◆ EXERCISE: Your output should repeat the entries below exactly. It should contain no images.

◆ SUPPLIED MATERIAL:
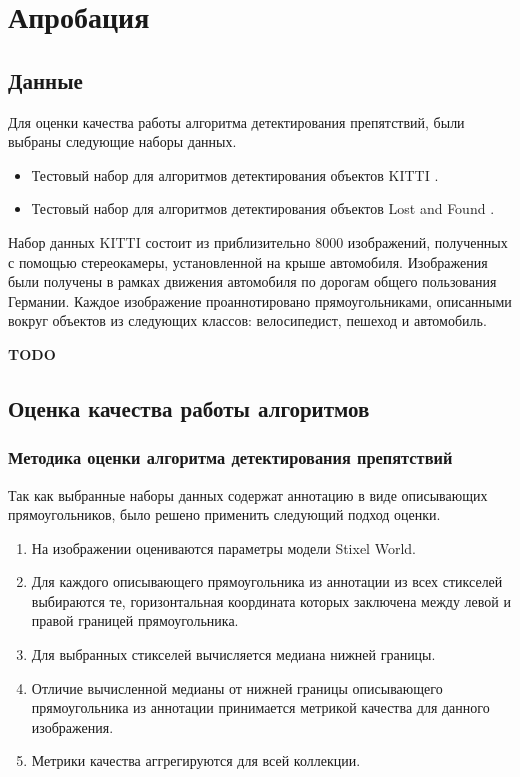 \documentclass[aps,%
14pt,%
final,%
oneside,
onecolumn,%
musixtex, %
superscriptaddress,%
centertags]{extarticle} %
\begin{document}
\newpage
\section{Апробация}

\subsection{Данные}

Для оценки качества работы алгоритма детектирования препятствий, были выбраны следующие наборы данных.
\begin{itemize}
\item Тестовый набор для алгоритмов детектирования объектов KITTI \cite{Geiger2012CVPR}.
\item Тестовый набор для алгоритмов детектирования объектов Lost and Found \cite{pinggera2016lost}.
\end{itemize}

Набор данных KITTI состоит из приблизительно 8000 изображений, полученных с помощью стереокамеры, установленной на крыше автомобиля. Изображения были получены в рамках движения автомобиля по дорогам общего пользования Германии. Каждое изображение проаннотировано прямоугольниками, описанными вокруг объектов из следующих классов: велосипедист, пешеход и автомобиль.

\textbf{\Large \color{Red} TODO}

\subsection{Оценка качества работы алгоритмов}

\subsubsection{Методика оценки алгоритма детектирования препятствий}

Так как выбранные наборы данных содержат аннотацию в виде описывающих прямоугольников, было решено применить следующий подход оценки. 
\begin{enumerate}
\item На изображении оцениваются параметры модели Stixel World.
\item Для каждого описывающего прямоугольника из аннотации из всех стикселей выбираются те, горизонтальная координата которых заключена между левой и правой границей прямоугольника.
\item Для выбранных стикселей вычисляется медиана нижней границы.
\item Отличие вычисленной медианы от нижней границы описывающего прямоугольника из аннотации принимается метрикой качества для данного изображения.
\item Метрики качества аггрегируются для всей коллекции.
\end{enumerate}
\end{document}
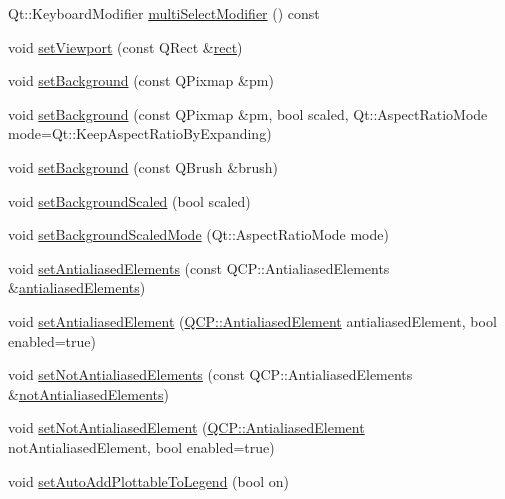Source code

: \begin{DoxyCompactItemize}
Qt\+::\+Keyboard\+Modifier \hyperlink{class_q_custom_plot_a9b6b1a0fea8da3fda6d5e3d687202877}{multi\+Select\+Modifier} () const 
\item 
void \hyperlink{class_q_custom_plot_a3f9bc4b939dd8aaba9339fd09f273fc4}{set\+Viewport} (const Q\+Rect \&\hyperlink{_gen_blob_8m_aea8f6815d9a63491fc422c5572c6b3c3}{rect})
\item 
void \hyperlink{class_q_custom_plot_a130358592cfca353ff3cf5571b49fb00}{set\+Background} (const Q\+Pixmap \&pm)
\item 
void \hyperlink{class_q_custom_plot_a8513971d6aa24d8b0d6a68d45b542130}{set\+Background} (const Q\+Pixmap \&pm, bool scaled, Qt\+::\+Aspect\+Ratio\+Mode mode=Qt\+::\+Keep\+Aspect\+Ratio\+By\+Expanding)
\item 
void \hyperlink{class_q_custom_plot_a8ed256cf467bfa7ba1f9feaae62c3bd0}{set\+Background} (const Q\+Brush \&brush)
\item 
void \hyperlink{class_q_custom_plot_a36f0fa1317325dc7b7efea615ee2de1f}{set\+Background\+Scaled} (bool scaled)
\item 
void \hyperlink{class_q_custom_plot_a4c0eb4865b7949f62e1cb97db04a3de0}{set\+Background\+Scaled\+Mode} (Qt\+::\+Aspect\+Ratio\+Mode mode)
\item 
void \hyperlink{class_q_custom_plot_af6f91e5eab1be85f67c556e98c3745e8}{set\+Antialiased\+Elements} (const Q\+C\+P\+::\+Antialiased\+Elements \&\hyperlink{class_q_custom_plot_a81e954fbb485bb44c609e5707f0067b3}{antialiased\+Elements})
\item 
void \hyperlink{class_q_custom_plot_aeef813bcf7efab8e765f9f87ec454691}{set\+Antialiased\+Element} (\hyperlink{namespace_q_c_p_ae55dbe315d41fe80f29ba88100843a0c}{Q\+C\+P\+::\+Antialiased\+Element} antialiased\+Element, bool enabled=true)
\item 
void \hyperlink{class_q_custom_plot_ae10d685b5eabea2999fb8775ca173c24}{set\+Not\+Antialiased\+Elements} (const Q\+C\+P\+::\+Antialiased\+Elements \&\hyperlink{class_q_custom_plot_a8060cee59757213764382a78d3196189}{not\+Antialiased\+Elements})
\item 
void \hyperlink{class_q_custom_plot_afc657938a707c890e449ae89203a076d}{set\+Not\+Antialiased\+Element} (\hyperlink{namespace_q_c_p_ae55dbe315d41fe80f29ba88100843a0c}{Q\+C\+P\+::\+Antialiased\+Element} not\+Antialiased\+Element, bool enabled=true)
\item 
void \hyperlink{class_q_custom_plot_ad8858410c2db47b7104040a3aa61c3fc}{set\+Auto\+Add\+Plottable\+To\+Legend} (bool on)
\item 

\end{DoxyCompactItemize}
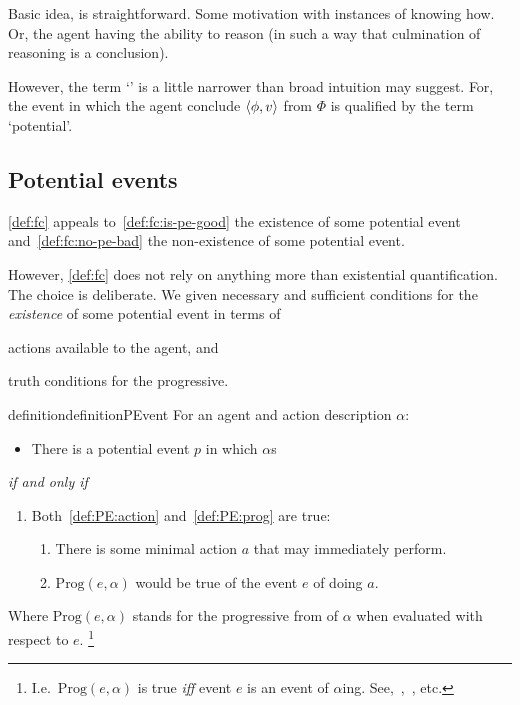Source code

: \begin{note}
  Basic idea, is straightforward.
  Some motivation with instances of knowing how.
  Or, the agent having the ability to reason (in such a way that culmination of reasoning is a conclusion).

  However, the term `' is a little narrower than broad intuition may suggest.
  For, the event in which the agent conclude \(\langle \phi, v \rangle\) from \(\Phi\) is qualified by the term `potential'.
\end{note}

\subsection{Potential events}
\label{cha:sec:fcs-def:potential-events}

\begin{note}
  \autoref{def:fc} appeals to~\ref{def:fc:is-pe-good} the existence of some potential event and~\ref{def:fc:no-pe-bad} the non-existence of some potential event.

  However, \autoref{def:fc} does not rely on anything more than existential quantification.
  The choice is deliberate.
  We given necessary and sufficient conditions for the \emph{existence} of some potential event in terms of
  \begin{enumerate*}[label=(\roman*)]
  \item
    actions available to the agent, and
  \item
    truth conditions for the progressive.
  \end{enumerate*}

  \begin{restatable}{definition}{definitionPEvent}
    \label{def:potenital-event}
    For an agent \vAgent{} and action description \(\alpha\):
    \begin{itemize}
    \item
      There is a potential event \(p\) in which \vAgent{} \(\alpha\)s
    \end{itemize}
    \emph{if and only if}
    \begin{enumerate}[label=]
    \item
      Both~\ref{def:PE:action} and~\ref{def:PE:prog} are true:
      \begin{enumerate}[label=\alph*., ref=(\alph*)]
      \item
        \label{def:PE:action}
        There is some minimal action \(a\) that \vAgent{} may immediately perform.
      \item
        \label{def:PE:prog}
        \(\text{Prog}(e, \alpha)\) would be true of the  event \(e\) of \vAgent{} doing \(a\).
      \end{enumerate}
    \end{enumerate}
    Where \(\text{Prog}(e, \alpha)\) stands for the progressive from of \(\alpha\) when evaluated with respect to \(e\).%
    \footnote{
      I.e.\ \(\text{Prog}(e, \alpha)\) is true \emph{iff} event \(e\) is an event of \(\alpha\)ing.
      See,~\textcite{Richards:1981wo},~\textcite{Portner:2011vi}, etc.
    }
  \end{restatable}


\end{note}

◆ OUTPUT:
 \documentclass[aps,%
14pt,%
final,%
oneside,
onecolumn,%
musixtex, %
superscriptaddress,%
centertags]{extarticle} %
\begin{document}
\newpage
\section{Апробация}

\subsection{Данные}

Для оценки качества работы алгоритма детектирования препятствий, были выбраны следующие наборы данных.
\begin{itemize}
\item Тестовый набор для алгоритмов детектирования объектов KITTI \cite{Geiger2012CVPR}.
\item Тестовый набор для алгоритмов детектирования объектов Lost and Found \cite{pinggera2016lost}.
\end{itemize}

Набор данных KITTI состоит из приблизительно 8000 изображений, полученных с помощью стереокамеры, установленной на крыше автомобиля. Изображения были получены в рамках движения автомобиля по дорогам общего пользования Германии. Каждое изображение проаннотировано прямоугольниками, описанными вокруг объектов из следующих классов: велосипедист, пешеход и автомобиль.

\textbf{\Large \color{Red} TODO}

\subsection{Оценка качества работы алгоритмов}

\subsubsection{Методика оценки алгоритма детектирования препятствий}

Так как выбранные наборы данных содержат аннотацию в виде описывающих прямоугольников, было решено применить следующий подход оценки. 
\begin{enumerate}
\item На изображении оцениваются параметры модели Stixel World.
\item Для каждого описывающего прямоугольника из аннотации из всех стикселей выбираются те, горизонтальная координата которых заключена между левой и правой границей прямоугольника.
\item Для выбранных стикселей вычисляется медиана нижней границы.
\item Отличие вычисленной медианы от нижней границы описывающего прямоугольника из аннотации принимается метрикой качества для данного изображения.
\item Метрики качества аггрегируются для всей коллекции.
\end{enumerate}
\end{document}
Source code

: \begin{DoxyCompactItemize}
Qt\+::\+Keyboard\+Modifier \hyperlink{class_q_custom_plot_a9b6b1a0fea8da3fda6d5e3d687202877}{multi\+Select\+Modifier} () const 
\item 
void \hyperlink{class_q_custom_plot_a3f9bc4b939dd8aaba9339fd09f273fc4}{set\+Viewport} (const Q\+Rect \&\hyperlink{_gen_blob_8m_aea8f6815d9a63491fc422c5572c6b3c3}{rect})
\item 
void \hyperlink{class_q_custom_plot_a130358592cfca353ff3cf5571b49fb00}{set\+Background} (const Q\+Pixmap \&pm)
\item 
void \hyperlink{class_q_custom_plot_a8513971d6aa24d8b0d6a68d45b542130}{set\+Background} (const Q\+Pixmap \&pm, bool scaled, Qt\+::\+Aspect\+Ratio\+Mode mode=Qt\+::\+Keep\+Aspect\+Ratio\+By\+Expanding)
\item 
void \hyperlink{class_q_custom_plot_a8ed256cf467bfa7ba1f9feaae62c3bd0}{set\+Background} (const Q\+Brush \&brush)
\item 
void \hyperlink{class_q_custom_plot_a36f0fa1317325dc7b7efea615ee2de1f}{set\+Background\+Scaled} (bool scaled)
\item 
void \hyperlink{class_q_custom_plot_a4c0eb4865b7949f62e1cb97db04a3de0}{set\+Background\+Scaled\+Mode} (Qt\+::\+Aspect\+Ratio\+Mode mode)
\item 
void \hyperlink{class_q_custom_plot_af6f91e5eab1be85f67c556e98c3745e8}{set\+Antialiased\+Elements} (const Q\+C\+P\+::\+Antialiased\+Elements \&\hyperlink{class_q_custom_plot_a81e954fbb485bb44c609e5707f0067b3}{antialiased\+Elements})
\item 
void \hyperlink{class_q_custom_plot_aeef813bcf7efab8e765f9f87ec454691}{set\+Antialiased\+Element} (\hyperlink{namespace_q_c_p_ae55dbe315d41fe80f29ba88100843a0c}{Q\+C\+P\+::\+Antialiased\+Element} antialiased\+Element, bool enabled=true)
\item 
void \hyperlink{class_q_custom_plot_ae10d685b5eabea2999fb8775ca173c24}{set\+Not\+Antialiased\+Elements} (const Q\+C\+P\+::\+Antialiased\+Elements \&\hyperlink{class_q_custom_plot_a8060cee59757213764382a78d3196189}{not\+Antialiased\+Elements})
\item 
void \hyperlink{class_q_custom_plot_afc657938a707c890e449ae89203a076d}{set\+Not\+Antialiased\+Element} (\hyperlink{namespace_q_c_p_ae55dbe315d41fe80f29ba88100843a0c}{Q\+C\+P\+::\+Antialiased\+Element} not\+Antialiased\+Element, bool enabled=true)
\item 
void \hyperlink{class_q_custom_plot_ad8858410c2db47b7104040a3aa61c3fc}{set\+Auto\+Add\+Plottable\+To\+Legend} (bool on)
\item 

\end{DoxyCompactItemize}
Source code

: \begin{note}
  Basic idea, is straightforward.
  Some motivation with instances of knowing how.
  Or, the agent having the ability to reason (in such a way that culmination of reasoning is a conclusion).

  However, the term `' is a little narrower than broad intuition may suggest.
  For, the event in which the agent conclude \(\langle \phi, v \rangle\) from \(\Phi\) is qualified by the term `potential'.
\end{note}

\subsection{Potential events}
\label{cha:sec:fcs-def:potential-events}

\begin{note}
  \autoref{def:fc} appeals to~\ref{def:fc:is-pe-good} the existence of some potential event and~\ref{def:fc:no-pe-bad} the non-existence of some potential event.

  However, \autoref{def:fc} does not rely on anything more than existential quantification.
  The choice is deliberate.
  We given necessary and sufficient conditions for the \emph{existence} of some potential event in terms of
  \begin{enumerate*}[label=(\roman*)]
  \item
    actions available to the agent, and
  \item
    truth conditions for the progressive.
  \end{enumerate*}

  \begin{restatable}{definition}{definitionPEvent}
    \label{def:potenital-event}
    For an agent \vAgent{} and action description \(\alpha\):
    \begin{itemize}
    \item
      There is a potential event \(p\) in which \vAgent{} \(\alpha\)s
    \end{itemize}
    \emph{if and only if}
    \begin{enumerate}[label=]
    \item
      Both~\ref{def:PE:action} and~\ref{def:PE:prog} are true:
      \begin{enumerate}[label=\alph*., ref=(\alph*)]
      \item
        \label{def:PE:action}
        There is some minimal action \(a\) that \vAgent{} may immediately perform.
      \item
        \label{def:PE:prog}
        \(\text{Prog}(e, \alpha)\) would be true of the  event \(e\) of \vAgent{} doing \(a\).
      \end{enumerate}
    \end{enumerate}
    Where \(\text{Prog}(e, \alpha)\) stands for the progressive from of \(\alpha\) when evaluated with respect to \(e\).%
    \footnote{
      I.e.\ \(\text{Prog}(e, \alpha)\) is true \emph{iff} event \(e\) is an event of \(\alpha\)ing.
      See,~\textcite{Richards:1981wo},~\textcite{Portner:2011vi}, etc.
    }
  \end{restatable}


\end{note}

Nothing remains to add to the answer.